**To do:** Below this line is a set of entries; quote exactly the lines from the line that contains "infrastruktur & integrieren\\" to the line that contains "17224 & 0 & 0 & 0 & 0 & 0 & 0 & 0\\", both lines included.

[Records from a dataset]
* * *
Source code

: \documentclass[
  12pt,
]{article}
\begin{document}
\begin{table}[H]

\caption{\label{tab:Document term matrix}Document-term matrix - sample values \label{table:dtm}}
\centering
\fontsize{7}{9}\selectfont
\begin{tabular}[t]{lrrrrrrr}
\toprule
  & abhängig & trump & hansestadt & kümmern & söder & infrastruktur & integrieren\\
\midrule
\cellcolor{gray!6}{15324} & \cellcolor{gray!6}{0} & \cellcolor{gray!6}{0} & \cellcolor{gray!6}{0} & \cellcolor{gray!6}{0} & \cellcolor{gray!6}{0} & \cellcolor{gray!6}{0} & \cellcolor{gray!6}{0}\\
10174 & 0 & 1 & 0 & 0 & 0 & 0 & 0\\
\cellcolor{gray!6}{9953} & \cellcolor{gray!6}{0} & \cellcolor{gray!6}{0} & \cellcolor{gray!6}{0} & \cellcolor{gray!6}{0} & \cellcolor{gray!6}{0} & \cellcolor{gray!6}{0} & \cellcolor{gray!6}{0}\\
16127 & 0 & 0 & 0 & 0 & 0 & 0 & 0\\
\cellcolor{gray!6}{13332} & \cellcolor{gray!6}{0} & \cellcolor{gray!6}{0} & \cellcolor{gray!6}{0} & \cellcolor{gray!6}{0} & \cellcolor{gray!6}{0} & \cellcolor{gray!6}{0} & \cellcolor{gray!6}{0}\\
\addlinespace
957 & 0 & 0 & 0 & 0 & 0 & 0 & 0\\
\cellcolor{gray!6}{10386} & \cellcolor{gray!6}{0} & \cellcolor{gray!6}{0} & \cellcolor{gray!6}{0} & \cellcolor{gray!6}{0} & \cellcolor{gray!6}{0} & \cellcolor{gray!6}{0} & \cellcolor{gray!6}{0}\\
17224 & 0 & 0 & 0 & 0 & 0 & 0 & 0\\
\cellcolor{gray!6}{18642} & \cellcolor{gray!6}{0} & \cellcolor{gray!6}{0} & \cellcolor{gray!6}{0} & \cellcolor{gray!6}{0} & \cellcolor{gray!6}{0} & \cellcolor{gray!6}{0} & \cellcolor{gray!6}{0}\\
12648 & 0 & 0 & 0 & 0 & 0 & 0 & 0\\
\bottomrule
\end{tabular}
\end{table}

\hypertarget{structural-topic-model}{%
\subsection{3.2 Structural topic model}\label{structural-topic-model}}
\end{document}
* * *
**Exercise output:**
  & abhängig & trump & hansestadt & kümmern & söder & infrastruktur & integrieren\\
\midrule
\cellcolor{gray!6}{15324} & \cellcolor{gray!6}{0} & \cellcolor{gray!6}{0} & \cellcolor{gray!6}{0} & \cellcolor{gray!6}{0} & \cellcolor{gray!6}{0} & \cellcolor{gray!6}{0} & \cellcolor{gray!6}{0}\\
10174 & 0 & 1 & 0 & 0 & 0 & 0 & 0\\
\cellcolor{gray!6}{9953} & \cellcolor{gray!6}{0} & \cellcolor{gray!6}{0} & \cellcolor{gray!6}{0} & \cellcolor{gray!6}{0} & \cellcolor{gray!6}{0} & \cellcolor{gray!6}{0} & \cellcolor{gray!6}{0}\\
16127 & 0 & 0 & 0 & 0 & 0 & 0 & 0\\
\cellcolor{gray!6}{13332} & \cellcolor{gray!6}{0} & \cellcolor{gray!6}{0} & \cellcolor{gray!6}{0} & \cellcolor{gray!6}{0} & \cellcolor{gray!6}{0} & \cellcolor{gray!6}{0} & \cellcolor{gray!6}{0}\\
\addlinespace
957 & 0 & 0 & 0 & 0 & 0 & 0 & 0\\
\cellcolor{gray!6}{10386} & \cellcolor{gray!6}{0} & \cellcolor{gray!6}{0} & \cellcolor{gray!6}{0} & \cellcolor{gray!6}{0} & \cellcolor{gray!6}{0} & \cellcolor{gray!6}{0} & \cellcolor{gray!6}{0}\\
17224 & 0 & 0 & 0 & 0 & 0 & 0 & 0\\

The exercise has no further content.